▶ [Dataset records]
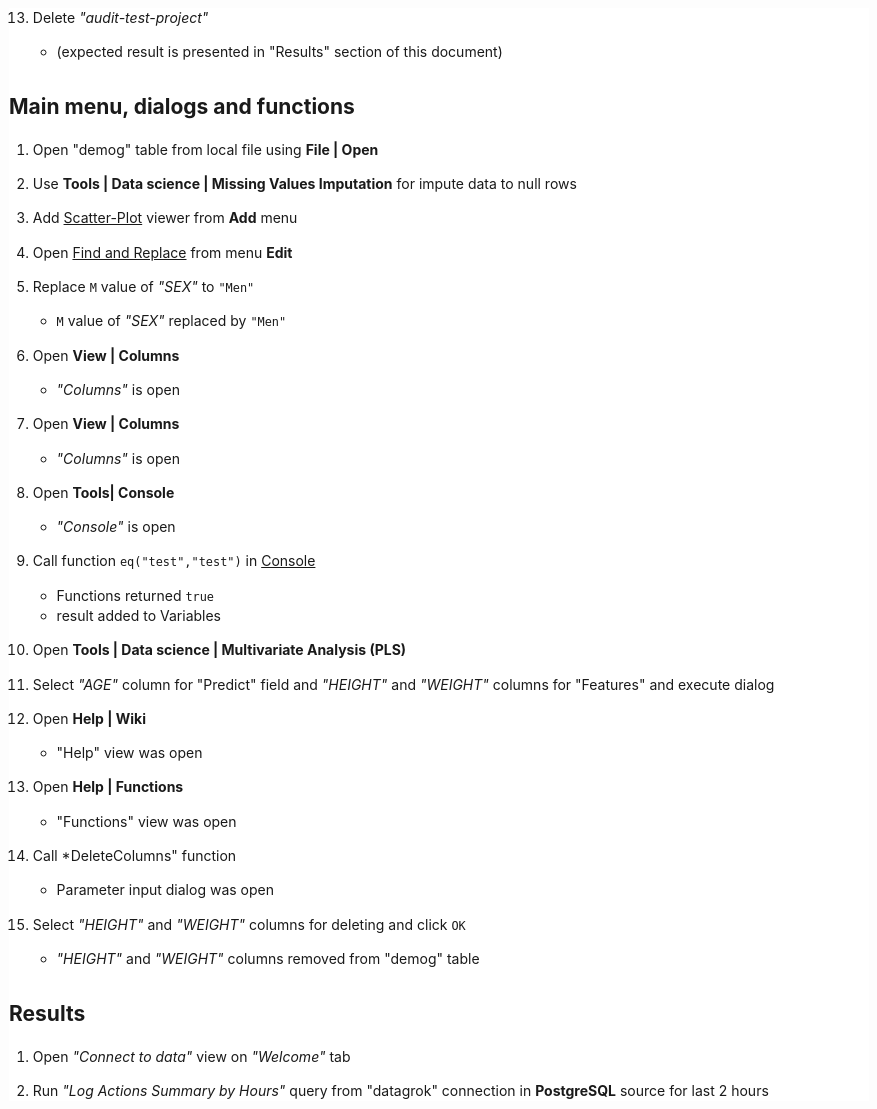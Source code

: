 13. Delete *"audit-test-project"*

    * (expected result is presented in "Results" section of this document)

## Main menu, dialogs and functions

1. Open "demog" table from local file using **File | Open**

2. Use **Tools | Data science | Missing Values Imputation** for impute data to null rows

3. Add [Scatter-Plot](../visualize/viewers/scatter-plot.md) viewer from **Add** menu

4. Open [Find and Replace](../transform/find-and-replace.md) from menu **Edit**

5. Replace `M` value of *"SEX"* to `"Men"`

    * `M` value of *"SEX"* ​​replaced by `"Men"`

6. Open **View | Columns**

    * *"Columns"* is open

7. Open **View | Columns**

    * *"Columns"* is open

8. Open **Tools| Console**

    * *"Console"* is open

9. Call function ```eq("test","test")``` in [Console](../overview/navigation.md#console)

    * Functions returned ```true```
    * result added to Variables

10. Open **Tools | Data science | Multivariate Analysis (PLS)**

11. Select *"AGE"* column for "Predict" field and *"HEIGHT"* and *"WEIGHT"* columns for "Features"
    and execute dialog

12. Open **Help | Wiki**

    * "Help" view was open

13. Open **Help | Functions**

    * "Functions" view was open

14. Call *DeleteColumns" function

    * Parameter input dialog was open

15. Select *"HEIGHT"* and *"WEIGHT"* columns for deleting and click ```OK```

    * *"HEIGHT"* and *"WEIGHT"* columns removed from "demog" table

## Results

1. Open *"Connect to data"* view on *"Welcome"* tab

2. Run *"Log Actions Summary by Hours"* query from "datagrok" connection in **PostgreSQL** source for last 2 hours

▶ [Exercise prompt] What lines in the data above contain the word "menu"? Show them all.

▶ [Solution to this exercise]
## Main menu, dialogs and functions
3. Add [Scatter-Plot](../visualize/viewers/scatter-plot.md) viewer from **Add** menu
4. Open [Find and Replace](../transform/find-and-replace.md) from menu **Edit**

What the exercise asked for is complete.